▶ _EXERCISE DESCRIPTION_
Please set down only the lines below starting with the line with "2D Chess App" and going on through the line with "1. Select the", verbatim and without pictures.

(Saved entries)
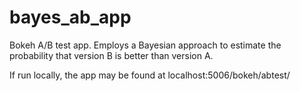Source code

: bayes_ab_app
============

Bokeh A/B test app. Employs a Bayesian approach to estimate the probability that version B is better than version A.


If run locally, the app may be found at localhost:5006/bokeh/abtest/
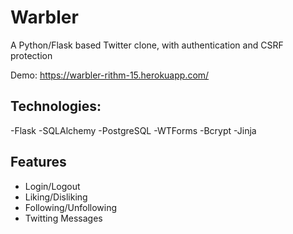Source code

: # Warbler
A Python/Flask based Twitter clone, with authentication and CSRF protection

Demo: https://warbler-rithm-15.herokuapp.com/

## Technologies:
-Flask
-SQLAlchemy
-PostgreSQL
-WTForms
-Bcrypt
-Jinja
    
## Features
- Login/Logout
- Liking/Disliking
- Following/Unfollowing
- Twitting Messages

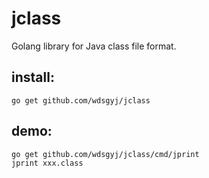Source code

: # jclass
Golang library for Java class file format.

## install:
	go get github.com/wdsgyj/jclass

## demo:
	go get github.com/wdsgyj/jclass/cmd/jprint
	jprint xxx.class


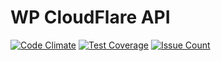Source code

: # WP CloudFlare API

[![Code Climate](https://codeclimate.com/repos/57b4ce37b30ae0007e001123/badges/b0802f55e46e14d63f63/gpa.svg)](https://codeclimate.com/repos/57b4ce37b30ae0007e001123/feed)
[![Test Coverage](https://codeclimate.com/repos/57b4ce37b30ae0007e001123/badges/b0802f55e46e14d63f63/coverage.svg)](https://codeclimate.com/repos/57b4ce37b30ae0007e001123/coverage)
[![Issue Count](https://codeclimate.com/repos/57b4ce37b30ae0007e001123/badges/b0802f55e46e14d63f63/issue_count.svg)](https://codeclimate.com/repos/57b4ce37b30ae0007e001123/feed)
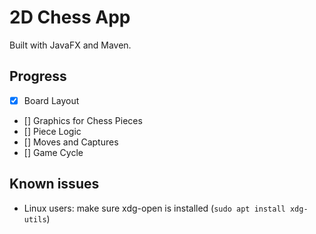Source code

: # 2D Chess App
Built with JavaFX and Maven.

## Progress
- [x] Board Layout
- [] Graphics for Chess Pieces
- [] Piece Logic
- [] Moves and Captures
- [] Game Cycle

## Known issues
- Linux users: make sure xdg-open is installed (``sudo apt install xdg-utils``)
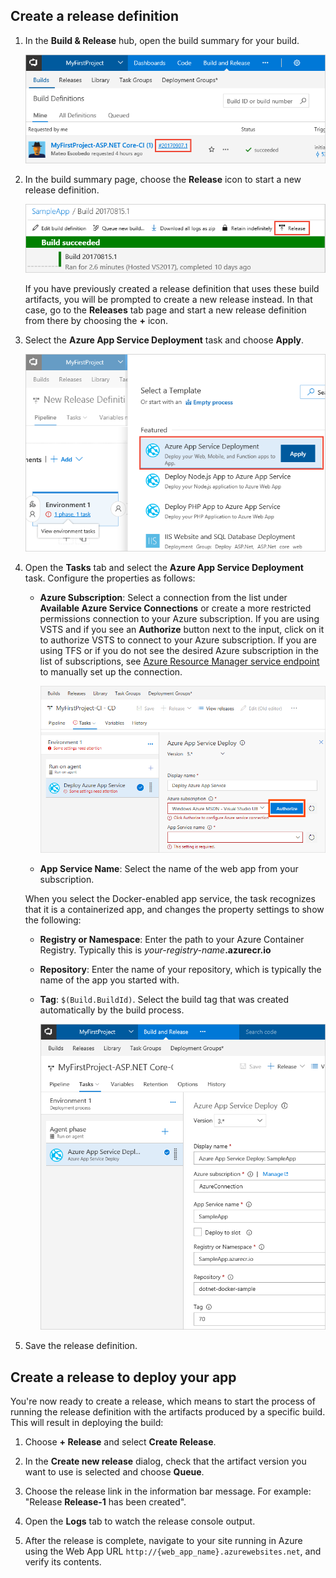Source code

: ## Create a release definition

1. In the **Build &amp; Release** hub, open the build summary for your build.

   ![Opening the build summary](_img/open-build-summary.png)

1. In the build summary page, choose the **Release** icon to start a new release definition.

   ![Starting a new release definition from a build summary](_img/release-from-build-summary.png)

   If you have previously created a release definition that uses these build artifacts, you will
   be prompted to create a new release instead. In that case, go to the **Releases** tab page and
   start a new release definition from there by choosing the **+** icon.

1. Select the **Azure App Service Deployment** task and choose **Apply**.

   ![Adding the App Service Deployment task](_img/add-app-service-task.png)

1. Open the **Tasks** tab and select the **Azure App Service Deployment** task.
   Configure the properties as follows:

   - **Azure Subscription**: Select a connection from the list under **Available Azure Service Connections** or create a more restricted permissions connection to your Azure subscription.
     If you are using VSTS and if you see an **Authorize** button next to the input, click on it to authorize VSTS to connect to your Azure subscription. If you are using TFS or if you do not see
     the desired Azure subscription in the list of subscriptions, see [Azure Resource Manager service endpoint](../../concepts/library/service-endpoints.md#sep-azure-rm) to manually set up the connection.

     ![Authorizing an Azure subscription](_img/authorize-azure-subscription-in-new-release-definition.png)

   - **App Service Name**: Select the name of the web app from your subscription.

   When you select the Docker-enabled app service, the task recognizes that it is a
   containerized app, and changes the property settings to show the following:

   - **Registry or Namespace**: Enter the path to your Azure Container Registry. Typically this is _your-registry-name_**.azurecr.io**

   - **Repository**: Enter the name of your repository, which is typically the name of the app you started with.  

   - **Tag**: `$(Build.BuildId)`. Select the build tag that was created automatically by the build process.

     ![Configuring the App Service Deployment task](_img/configure-docker-app-service-deploy-task.png)

1. Save the release definition.

## Create a release to deploy your app

You're now ready to create a release, which means to start the process of running the release definition with the artifacts produced by a specific build. This will result in deploying the build:

1. Choose **+ Release** and select **Create Release**.

1. In the **Create new release** dialog, check that the artifact version you want to use is selected and choose **Queue**.

1. Choose the release link in the information bar message. For example: "Release **Release-1** has been created".

1. Open the **Logs** tab to watch the release console output.

1. After the release is complete, navigate to your site running in Azure using the Web App URL `http://{web_app_name}.azurewebsites.net`, and verify its contents.
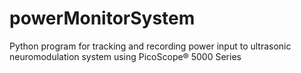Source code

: # powerMonitorSystem
Python program for tracking and recording power input to ultrasonic neuromodulation system using PicoScope® 5000 Series
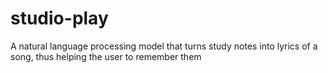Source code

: # studio-play
A natural language processing model that turns study notes into lyrics of a song, thus helping the user to remember them
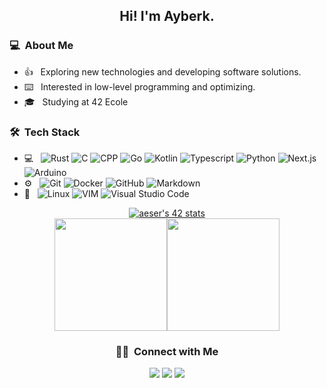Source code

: <h2 align="center">Hi! I'm Ayberk.</h2>

<h3> 💻 &nbsp;About Me </h3>

- 👍 &nbsp; Exploring new technologies and developing software solutions.
- ⌨️  &nbsp; Interested in low-level programming and optimizing.
- 🎓 &nbsp; Studying at 42 Ecole
<h3> 🛠 &nbsp;Tech Stack</h3>

- 💻 &nbsp;
  ![Rust](https://img.shields.io/badge/-Rust-111111?style=flat&logo=rust)
  ![C](https://img.shields.io/badge/-C-111111?style=flat&logo=c)
  ![CPP](https://img.shields.io/badge/-C++-111111?style=flat&logo=cplusplus)
  ![Go](https://img.shields.io/badge/-Go-111111?style=flat&logo=go)
  ![Kotlin](https://img.shields.io/badge/-Kotlin-111111?style=flat&logo=kotlin)
  ![Typescript](https://img.shields.io/badge/-Typescript-111111?style=flat&logo=typescript)
  ![Python](https://img.shields.io/badge/-Python-111111?style=flat&logo=python)
  ![Next.js](https://img.shields.io/badge/-Next.js-111111?style=flat&logo=next.js)
  ![Arduino](https://img.shields.io/badge/-Arduino-111111?style=flat&logo=arduino)
- ⚙️ &nbsp;
  ![Git](https://img.shields.io/badge/-Git-111111?style=flat&logo=git)
  ![Docker](https://img.shields.io/badge/-Docker-111111?style=flat&logo=docker)
  ![GitHub](https://img.shields.io/badge/-GitHub-111111?style=flat&logo=github)
  ![Markdown](https://img.shields.io/badge/-Markdown-111111?style=flat&logo=markdown)
- 🔧 &nbsp;
  ![Linux](https://img.shields.io/badge/-Linux-111111?style=flat&logo=linux&logoColor=ffffff)
  ![VIM](https://img.shields.io/badge/-VIM-111111?style=flat&logo=vim&logoColor=00a646)
  ![Visual Studio Code](https://img.shields.io/badge/-Visual%20Studio%20Code-111111?style=flat&logo=visual-studio-code&logoColor=007ACC)

<p align="center">
  <a href="https://github.com/JaeSeoKim/badge42"><img src="https://badge42.vercel.app/api/v2/cl3rntgx5000609jnc3982t3s/stats?cursusId=21&coalitionId=undefined" alt="aeser's 42 stats" /></a><br>
<a href="https://github.com/cryonayes"><img height="180em" src="https://github-readme-stats.vercel.app/api?username=cryonayes&show_icons=true&theme=radical" /><img height="180em" src="https://github-readme-stats-eight-theta.vercel.app/api/top-langs/?username=cryonayes&theme=radical&layout=compact&exclude_lang=java+r" />
</a>
</p>
<h3 align="center"> 🤝🏻 &nbsp;Connect with Me </h3>
<p align="center">
<a href="https://www.linkedin.com/in/cryonayes"><img src="https://img.shields.io/badge/-LinkedIn-0077B5?style=flat-square&logo=Linkedin&logoColor=white"/></a>
<a href="https://www.twitter.com/cryonayes"><img src="https://img.shields.io/badge/-Twitter-0077B5?style=flat-square&logo=Twitter&logoColor=white"/></a>
<a href="mailto:cryonayes@gmail.com"><img src="https://img.shields.io/badge/-Gmail-D14836?style=flat-square&logo=Gmail&logoColor=white"/></a>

▶ _OUTPUT OF THE EXERCISE_
: # 2D Chess App
Built with JavaFX and Maven.

## Progress
- [x] Board Layout
- [] Graphics for Chess Pieces
- [] Piece Logic
- [] Moves and Captures
- [] Game Cycle

## Known issues
- Linux users: make sure xdg-open is installed (``sudo apt install xdg-utils``)
Source code

: ## Create a release definition

1. In the **Build &amp; Release** hub, open the build summary for your build.

   ![Opening the build summary](_img/open-build-summary.png)

1. In the build summary page, choose the **Release** icon to start a new release definition.

   ![Starting a new release definition from a build summary](_img/release-from-build-summary.png)

   If you have previously created a release definition that uses these build artifacts, you will
   be prompted to create a new release instead. In that case, go to the **Releases** tab page and
   start a new release definition from there by choosing the **+** icon.

1. Select the **Azure App Service Deployment** task and choose **Apply**.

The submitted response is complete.